Repeat the full listing that follows, word for word.

[Data to process Boundary: Start]

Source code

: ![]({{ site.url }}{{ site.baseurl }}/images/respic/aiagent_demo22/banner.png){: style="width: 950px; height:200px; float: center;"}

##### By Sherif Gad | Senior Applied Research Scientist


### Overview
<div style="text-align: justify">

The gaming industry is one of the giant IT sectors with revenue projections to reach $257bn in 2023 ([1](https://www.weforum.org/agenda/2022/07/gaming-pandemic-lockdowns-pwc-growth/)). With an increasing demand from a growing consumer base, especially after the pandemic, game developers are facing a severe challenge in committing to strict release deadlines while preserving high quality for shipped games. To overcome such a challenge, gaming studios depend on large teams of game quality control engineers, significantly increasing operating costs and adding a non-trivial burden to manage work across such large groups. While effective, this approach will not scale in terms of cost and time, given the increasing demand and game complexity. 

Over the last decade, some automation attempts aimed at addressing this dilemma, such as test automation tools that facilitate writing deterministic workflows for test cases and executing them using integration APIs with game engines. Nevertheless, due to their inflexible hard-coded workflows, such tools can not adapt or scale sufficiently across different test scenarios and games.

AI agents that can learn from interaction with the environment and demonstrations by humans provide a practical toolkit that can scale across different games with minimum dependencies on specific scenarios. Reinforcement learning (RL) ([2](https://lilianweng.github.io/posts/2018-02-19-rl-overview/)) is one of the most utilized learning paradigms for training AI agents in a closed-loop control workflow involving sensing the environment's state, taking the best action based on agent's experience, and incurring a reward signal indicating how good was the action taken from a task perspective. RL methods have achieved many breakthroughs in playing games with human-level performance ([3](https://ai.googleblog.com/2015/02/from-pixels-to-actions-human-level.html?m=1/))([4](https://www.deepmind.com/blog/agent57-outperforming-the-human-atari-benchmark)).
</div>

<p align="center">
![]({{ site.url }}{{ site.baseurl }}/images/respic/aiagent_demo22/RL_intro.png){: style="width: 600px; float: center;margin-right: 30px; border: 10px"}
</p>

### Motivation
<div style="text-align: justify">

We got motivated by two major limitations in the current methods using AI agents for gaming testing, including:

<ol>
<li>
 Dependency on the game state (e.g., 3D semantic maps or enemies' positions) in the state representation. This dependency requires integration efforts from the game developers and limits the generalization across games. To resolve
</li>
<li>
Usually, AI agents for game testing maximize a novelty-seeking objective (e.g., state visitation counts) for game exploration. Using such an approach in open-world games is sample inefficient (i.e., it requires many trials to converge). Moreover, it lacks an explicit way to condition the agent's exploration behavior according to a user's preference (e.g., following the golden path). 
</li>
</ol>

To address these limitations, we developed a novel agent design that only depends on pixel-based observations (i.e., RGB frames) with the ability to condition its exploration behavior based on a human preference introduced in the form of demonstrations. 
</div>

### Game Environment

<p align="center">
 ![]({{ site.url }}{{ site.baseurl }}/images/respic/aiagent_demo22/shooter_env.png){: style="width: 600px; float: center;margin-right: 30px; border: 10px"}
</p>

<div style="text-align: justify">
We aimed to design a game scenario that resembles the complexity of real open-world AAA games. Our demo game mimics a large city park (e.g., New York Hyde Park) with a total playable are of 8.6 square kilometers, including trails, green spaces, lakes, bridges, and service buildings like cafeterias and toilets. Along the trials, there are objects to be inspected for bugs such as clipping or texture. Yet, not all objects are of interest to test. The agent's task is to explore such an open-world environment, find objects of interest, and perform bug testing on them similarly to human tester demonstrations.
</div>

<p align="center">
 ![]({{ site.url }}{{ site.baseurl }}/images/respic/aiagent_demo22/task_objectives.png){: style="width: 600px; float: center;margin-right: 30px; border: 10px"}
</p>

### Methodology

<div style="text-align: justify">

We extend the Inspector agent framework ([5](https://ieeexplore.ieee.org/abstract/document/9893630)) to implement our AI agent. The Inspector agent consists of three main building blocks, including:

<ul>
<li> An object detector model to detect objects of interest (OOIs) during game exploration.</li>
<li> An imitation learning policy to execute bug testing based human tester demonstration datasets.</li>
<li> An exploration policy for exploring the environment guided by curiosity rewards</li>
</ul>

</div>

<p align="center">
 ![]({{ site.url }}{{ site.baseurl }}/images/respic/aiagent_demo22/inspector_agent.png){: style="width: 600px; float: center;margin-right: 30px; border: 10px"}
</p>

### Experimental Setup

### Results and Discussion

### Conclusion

[Data to process Boundary: End]

## Output of the task
Source code

: ![]({{ site.url }}{{ site.baseurl }}/images/respic/aiagent_demo22/banner.png){: style="width: 950px; height:200px; float: center;"}

##### By Sherif Gad | Senior Applied Research Scientist


### Overview
<div style="text-align: justify">

The gaming industry is one of the giant IT sectors with revenue projections to reach $257bn in 2023 ([1](https://www.weforum.org/agenda/2022/07/gaming-pandemic-lockdowns-pwc-growth/)). With an increasing demand from a growing consumer base, especially after the pandemic, game developers are facing a severe challenge in committing to strict release deadlines while preserving high quality for shipped games. To overcome such a challenge, gaming studios depend on large teams of game quality control engineers, significantly increasing operating costs and adding a non-trivial burden to manage work across such large groups. While effective, this approach will not scale in terms of cost and time, given the increasing demand and game complexity. 

Over the last decade, some automation attempts aimed at addressing this dilemma, such as test automation tools that facilitate writing deterministic workflows for test cases and executing them using integration APIs with game engines. Nevertheless, due to their inflexible hard-coded workflows, such tools can not adapt or scale sufficiently across different test scenarios and games.

AI agents that can learn from interaction with the environment and demonstrations by humans provide a practical toolkit that can scale across different games with minimum dependencies on specific scenarios. Reinforcement learning (RL) ([2](https://lilianweng.github.io/posts/2018-02-19-rl-overview/)) is one of the most utilized learning paradigms for training AI agents in a closed-loop control workflow involving sensing the environment's state, taking the best action based on agent's experience, and incurring a reward signal indicating how good was the action taken from a task perspective. RL methods have achieved many breakthroughs in playing games with human-level performance ([3](https://ai.googleblog.com/2015/02/from-pixels-to-actions-human-level.html?m=1/))([4](https://www.deepmind.com/blog/agent57-outperforming-the-human-atari-benchmark)).
</div>

<p align="center">
![]({{ site.url }}{{ site.baseurl }}/images/respic/aiagent_demo22/RL_intro.png){: style="width: 600px; float: center;margin-right: 30px; border: 10px"}
</p>

### Motivation
<div style="text-align: justify">

We got motivated by two major limitations in the current methods using AI agents for gaming testing, including:

<ol>
<li>
 Dependency on the game state (e.g., 3D semantic maps or enemies' positions) in the state representation. This dependency requires integration efforts from the game developers and limits the generalization across games. To resolve
</li>
<li>
Usually, AI agents for game testing maximize a novelty-seeking objective (e.g., state visitation counts) for game exploration. Using such an approach in open-world games is sample inefficient (i.e., it requires many trials to converge). Moreover, it lacks an explicit way to condition the agent's exploration behavior according to a user's preference (e.g., following the golden path). 
</li>
</ol>

To address these limitations, we developed a novel agent design that only depends on pixel-based observations (i.e., RGB frames) with the ability to condition its exploration behavior based on a human preference introduced in the form of demonstrations. 
</div>

### Game Environment

<p align="center">
 ![]({{ site.url }}{{ site.baseurl }}/images/respic/aiagent_demo22/shooter_env.png){: style="width: 600px; float: center;margin-right: 30px; border: 10px"}
</p>

<div style="text-align: justify">
We aimed to design a game scenario that resembles the complexity of real open-world AAA games. Our demo game mimics a large city park (e.g., New York Hyde Park) with a total playable are of 8.6 square kilometers, including trails, green spaces, lakes, bridges, and service buildings like cafeterias and toilets. Along the trials, there are objects to be inspected for bugs such as clipping or texture. Yet, not all objects are of interest to test. The agent's task is to explore such an open-world environment, find objects of interest, and perform bug testing on them similarly to human tester demonstrations.
</div>

<p align="center">
 ![]({{ site.url }}{{ site.baseurl }}/images/respic/aiagent_demo22/task_objectives.png){: style="width: 600px; float: center;margin-right: 30px; border: 10px"}
</p>

### Methodology

<div style="text-align: justify">

We extend the Inspector agent framework ([5](https://ieeexplore.ieee.org/abstract/document/9893630)) to implement our AI agent. The Inspector agent consists of three main building blocks, including:

<ul>
<li> An object detector model to detect objects of interest (OOIs) during game exploration.</li>
<li> An imitation learning policy to execute bug testing based human tester demonstration datasets.</li>
<li> An exploration policy for exploring the environment guided by curiosity rewards</li>
</ul>

</div>

<p align="center">
 ![]({{ site.url }}{{ site.baseurl }}/images/respic/aiagent_demo22/inspector_agent.png){: style="width: 600px; float: center;margin-right: 30px; border: 10px"}
</p>

### Experimental Setup

### Results and Discussion

### Conclusion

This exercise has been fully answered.